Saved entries
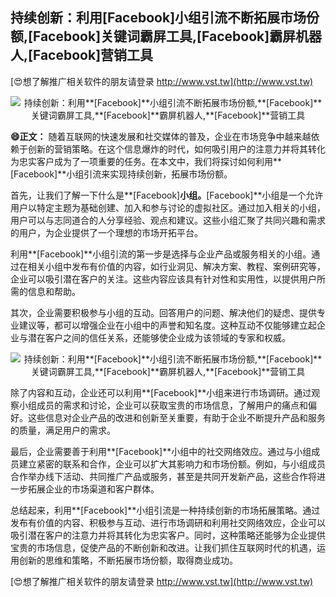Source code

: ## **持续创新：利用**[Facebook]**小组引流不断拓展市场份额,**[Facebook]**关键词霸屏工具,**[Facebook]**霸屏机器人,**[Facebook]**营销工具**

[😍想了解推广相关软件的朋友请登录 http://www.vst.tw](http://www.vst.tw)

 <center><img src="https://vst.tw/MP4/tuiguang/png/7.png" alt="持续创新：利用**[Facebook]**小组引流不断拓展市场份额,**[Facebook]**关键词霸屏工具,**[Facebook]**霸屏机器人,**[Facebook]**营销工具"></center>

**😄正文：**
随着互联网的快速发展和社交媒体的普及，企业在市场竞争中越来越依赖于创新的营销策略。在这个信息爆炸的时代，如何吸引用户的注意力并将其转化为忠实客户成为了一项重要的任务。在本文中，我们将探讨如何利用**[Facebook]**小组引流来实现持续创新，拓展市场份额。

首先，让我们了解一下什么是**[Facebook]**小组。**[Facebook]**小组是一个允许用户以特定主题为基础创建、加入和参与讨论的虚拟社区。通过加入相关的小组，用户可以与志同道合的人分享经验、观点和建议。这些小组汇聚了共同兴趣和需求的用户，为企业提供了一个理想的市场开拓平台。

利用**[Facebook]**小组引流的第一步是选择与企业产品或服务相关的小组。通过在相关小组中发布有价值的内容，如行业洞见、解决方案、教程、案例研究等，企业可以吸引潜在客户的关注。这些内容应该具有针对性和实用性，以提供用户所需的信息和帮助。

其次，企业需要积极参与小组的互动。回答用户的问题、解决他们的疑虑、提供专业建议等，都可以增强企业在小组中的声誉和知名度。这种互动不仅能够建立起企业与潜在客户之间的信任关系，还能够使企业成为该领域的专家和权威。

 <center><img src="https://vst.tw/MP4/tuiguang/png/7.png" alt="持续创新：利用**[Facebook]**小组引流不断拓展市场份额,**[Facebook]**关键词霸屏工具,**[Facebook]**霸屏机器人,**[Facebook]**营销工具"></center>

除了内容和互动，企业还可以利用**[Facebook]**小组来进行市场调研。通过观察小组成员的需求和讨论，企业可以获取宝贵的市场信息，了解用户的痛点和偏好。这些信息对企业产品的改进和创新至关重要，有助于企业不断提升产品和服务的质量，满足用户的需求。

最后，企业需要善于利用**[Facebook]**小组中的社交网络效应。通过与小组成员建立紧密的联系和合作，企业可以扩大其影响力和市场份额。例如，与小组成员合作举办线下活动、共同推广产品或服务，甚至是共同开发新产品，这些合作将进一步拓展企业的市场渠道和客户群体。

总结起来，利用**[Facebook]**小组引流是一种持续创新的市场拓展策略。通过发布有价值的内容、积极参与互动、进行市场调研和利用社交网络效应，企业可以吸引潜在客户的注意力并将其转化为忠实客户。同时，这种策略还能够为企业提供宝贵的市场信息，促使产品的不断创新和改进。让我们抓住互联网时代的机遇，运用创新的思维和策略，不断拓展市场份额，取得商业成功。

[😍想了解推广相关软件的朋友请登录 http://www.vst.tw](http://www.vst.tw)



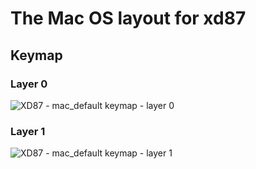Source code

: # The Mac OS layout for xd87


## Keymap

### Layer 0

![XD87 - mac_default keymap - layer 0](https://i.imgur.com/LXq8phy.png)

### Layer 1

![XD87 - mac_default keymap - layer 1](https://i.imgur.com/swqwVaO.png)
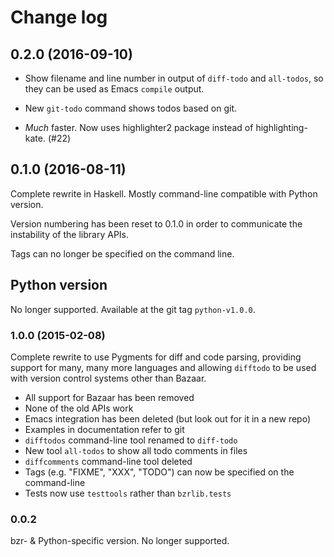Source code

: # Change log

## 0.2.0 (2016-09-10)

* Show filename and line number in output of `diff-todo` and `all-todos`,
  so they can be used as Emacs `compile` output.

* New `git-todo` command shows todos based on git.

* _Much_ faster. Now uses highlighter2 package instead of highlighting-kate.
  (#22)

## 0.1.0 (2016-08-11)

Complete rewrite in Haskell. Mostly command-line compatible with Python
version.

Version numbering has been reset to 0.1.0 in order to communicate the
instability of the library APIs.

Tags can no longer be specified on the command line.

## Python version

No longer supported. Available at the git tag `python-v1.0.0`.

### 1.0.0 (2015-02-08)

Complete rewrite to use Pygments for diff and code parsing, providing support
for many, many more languages and allowing `difftodo` to be used with version
control systems other than Bazaar.

* All support for Bazaar has been removed
* None of the old APIs work
* Emacs integration has been deleted (but look out for it in a new repo)
* Examples in documentation refer to git
* `difftodos` command-line tool renamed to `diff-todo`
* New tool `all-todos` to show all todo comments in files
* `diffcomments` command-line tool deleted
* Tags (e.g. "FIXME", "XXX", "TODO") can now be specified on the command-line
* Tests now use `testtools` rather than `bzrlib.tests`

### 0.0.2

bzr- & Python-specific version. No longer supported.
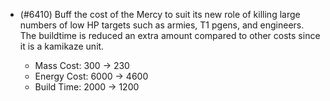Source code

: - (#6410) Buff the cost of the Mercy to suit its new role of killing large numbers of low HP targets such as armies, T1 pgens, and engineers. The buildtime is reduced an extra amount compared to other costs since it is a kamikaze unit.

  - Mass Cost: 300 -> 230
  - Energy Cost: 6000 -> 4600
  - Build Time: 2000 -> 1200
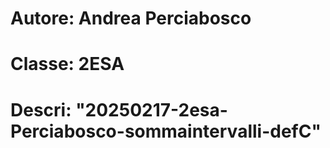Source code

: # Autore: Andrea Perciabosco
# Classe: 2ESA
# Descri: "20250217-2esa-Perciabosco-sommaintervalli-defC"
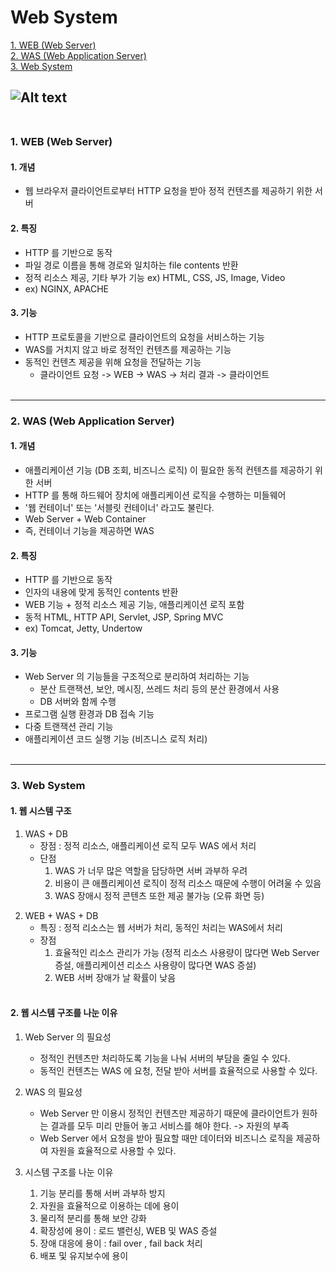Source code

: # Web System

[1. WEB (Web Server)](#1-web-web-server)  
[2. WAS (Web Application Server)](#2-was-web-application-server)  
[3. Web System](#3-web-system)

![Alt text](image-1.png)
<br><br>
---

### 1. WEB (Web Server)

#### 1. 개념
- 웹 브라우저 클라이언트로부터 HTTP 요청을 받아 정적 컨텐츠를 제공하기 위한 서버
  
#### 2. 특징
- HTTP 를 기반으로 동작
- 파일 경로 이름을 통해 경로와 일치하는 file contents 반환
- 정적 리소스 제공, 기타 부가 기능 ex) HTML, CSS, JS, Image, Video
- ex) NGINX, APACHE 

#### 3. 기능
- HTTP 프로토콜을 기반으로 클라이언트의 요청을 서비스하는 기능
- WAS를 거치지 않고 바로 정적인 컨텐츠를 제공하는 기능
- 동적인 컨텐츠 제공을 위해 요청을 전달하는 기능
  - 클라이언트 요청 -> WEB -> WAS -> 처리 결과 -> 클라이언트
<br><br>
---

### 2. WAS (Web Application Server)

#### 1. 개념
- 애플리케이션 기능 (DB 조회, 비즈니스 로직) 이 필요한 동적 컨텐츠를 제공하기 위한 서버
- HTTP 를 통해 하드웨어 장치에 애플리케이션 로직을 수행하는 미들웨어
- '웹 컨테이너' 또는 '서블릿 컨테이너' 라고도 불린다.
- Web Server + Web Container
- 즉, 컨테이너 기능을 제공하면 WAS

#### 2. 특징
- HTTP 를 기반으로 동작
- 인자의 내용에 맞게 동적인 contents 반환
- WEB 기능 + 정적 리소스 제공 기능, 애플리케이션 로직 포함 
- 동적 HTML, HTTP API, Servlet, JSP, Spring MVC
- ex) Tomcat, Jetty, Undertow

#### 3. 기능
- Web Server 의 기능들을 구조적으로 분리하여 처리하는 기능
  - 분산 트랜잭션, 보안, 메시징, 쓰레드 처리 등의 분산 환경에서 사용
  - DB 서버와 함께 수행
- 프로그램 실행 환경과 DB 접속 기능
- 다중 트랜잭션 관리 기능
- 애플리케이션 코드 실행 기능 (비즈니스 로직 처리)
<br><br>
---

### 3. Web System 

#### 1. 웹 시스템 구조
1. WAS + DB
   - 장점 : 정적 리소스, 애플리케이션 로직 모두 WAS 에서 처리
   - 단점
     1) WAS 가 너무 많은 역할을 담당하면 서버 과부하 우려
     2) 비용이 큰 애플리케이션 로직이 정적 리소스 때문에 수행이 어려울 수 있음
     3) WAS 장애시 정적 콘텐츠 또한 제공 불가능 (오류 화면 등)
2) WEB + WAS + DB
   - 특징 : 정적 리소스는 웹 서버가 처리, 동적인 처리는 WAS에서 처리
   - 장점
     1) 효율적인 리소스 관리가 가능 (정적 리소스 사용량이 많다면 Web Server 증설, 애플리케이션 리소스 사용량이 많다면 WAS 증설)
     2) WEB 서버 장애가 날 확률이 낮음
<br><br>

#### 2. 웹 시스템 구조를 나눈 이유
1. Web Server 의 필요성
   - 정적인 컨텐츠만 처리하도록 기능을 나눠 서버의 부담을 줄일 수 있다.
   - 동적인 컨텐츠는 WAS 에 요청, 전달 받아 서버를 효율적으로 사용할 수 있다.

2. WAS 의 필요성  
   - Web Server 만 이용시 정적인 컨텐츠만 제공하기 때문에 클라이언트가 원하는 결과를 모두 미리 만들어 놓고 서비스를 해야 한다. -> 자원의 부족
   - Web Server 에서 요청을 받아 필요할 때만 데이터와 비즈니스 로직을 제공하여 자원을 효율적으로 사용할 수 있다.

3. 시스템 구조를 나눈 이유
   1) 기능 분리를 통해 서버 과부하 방지
   2) 자원을 효율적으로 이용하는 데에 용이
   3) 물리적 분리를 통해 보안 강화
   4) 확장성에 용이 : 로드 밸런싱, WEB 및 WAS 증설
   5) 장애 대응에 용이 : fail over , fail back 처리
   6) 배포 및 유지보수에 용이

# HOW TO COMPLETE THIS TASK
Take the line that contains "- Web Server 만" and each line after it through the end of the records, and repeat them all exactly. Nothing else.

# COMPLETED TASK
   - Web Server 만 이용시 정적인 컨텐츠만 제공하기 때문에 클라이언트가 원하는 결과를 모두 미리 만들어 놓고 서비스를 해야 한다. -> 자원의 부족
   - Web Server 에서 요청을 받아 필요할 때만 데이터와 비즈니스 로직을 제공하여 자원을 효율적으로 사용할 수 있다.

3. 시스템 구조를 나눈 이유
   1) 기능 분리를 통해 서버 과부하 방지
   2) 자원을 효율적으로 이용하는 데에 용이
   3) 물리적 분리를 통해 보안 강화
   4) 확장성에 용이 : 로드 밸런싱, WEB 및 WAS 증설
   5) 장애 대응에 용이 : fail over , fail back 처리
   6) 배포 및 유지보수에 용이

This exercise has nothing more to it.